Talk:Videos/Digital Show and Tell

From XiphWiki
Jump to navigation Jump to search

Greetings, Feel free to comment here— just log in to edit— or join us on IRC chat.

The wiki version of the video isn't yet as complete as the last video, due to schedules and timelines. In particular I think it could use some more going-deeper coverage. I'm surprised that I couldn't better HTML5 audio api examples of the "type your own JS, get audio and a scope" kind, if anyone knows of a better one than the one we have now that would be great.
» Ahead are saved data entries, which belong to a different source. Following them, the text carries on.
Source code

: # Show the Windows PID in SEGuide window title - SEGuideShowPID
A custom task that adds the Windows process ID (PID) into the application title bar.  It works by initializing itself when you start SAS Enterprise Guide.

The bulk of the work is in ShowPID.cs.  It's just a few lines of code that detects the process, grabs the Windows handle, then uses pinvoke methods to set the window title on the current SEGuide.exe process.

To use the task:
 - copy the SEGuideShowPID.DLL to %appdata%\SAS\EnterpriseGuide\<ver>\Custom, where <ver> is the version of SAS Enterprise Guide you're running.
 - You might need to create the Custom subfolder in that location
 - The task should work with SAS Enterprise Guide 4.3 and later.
--Gmaxwell 02:54, 26 February 2013 (PST)

Just dropping a line to say thank you! I'm continually impressed by the guides and overall outreach coming out of the xiph team. The latest video was a great introduction that managed to walk that fine line between theory and application without falling over or flailing about madly (in my opinion, anyway). Not to mention, I'm going through the gtk-bounce and waveform code now and really like it! It's not so trivial a piece of software as to be meaningless when learning to code useful applications, but it's not so gigantic as to be unapproachable either. Hell, I think it would serve as a great example for the GNOME folks to use in their documentation. Most guides on GTK just have you draw shapes on the screen and leave it at that. All in all, I'm really impressed and hope to have a similar setup replicated in a few weeks at my university, just for the sake of it.

--Aggroskater 23:16, 26 February 2013 (PST)

Some parts are better written than others... I used enough cut & paste to warn against taking it too seriously :-) --Xiphmont 10:50, 28 February 2013 (PST)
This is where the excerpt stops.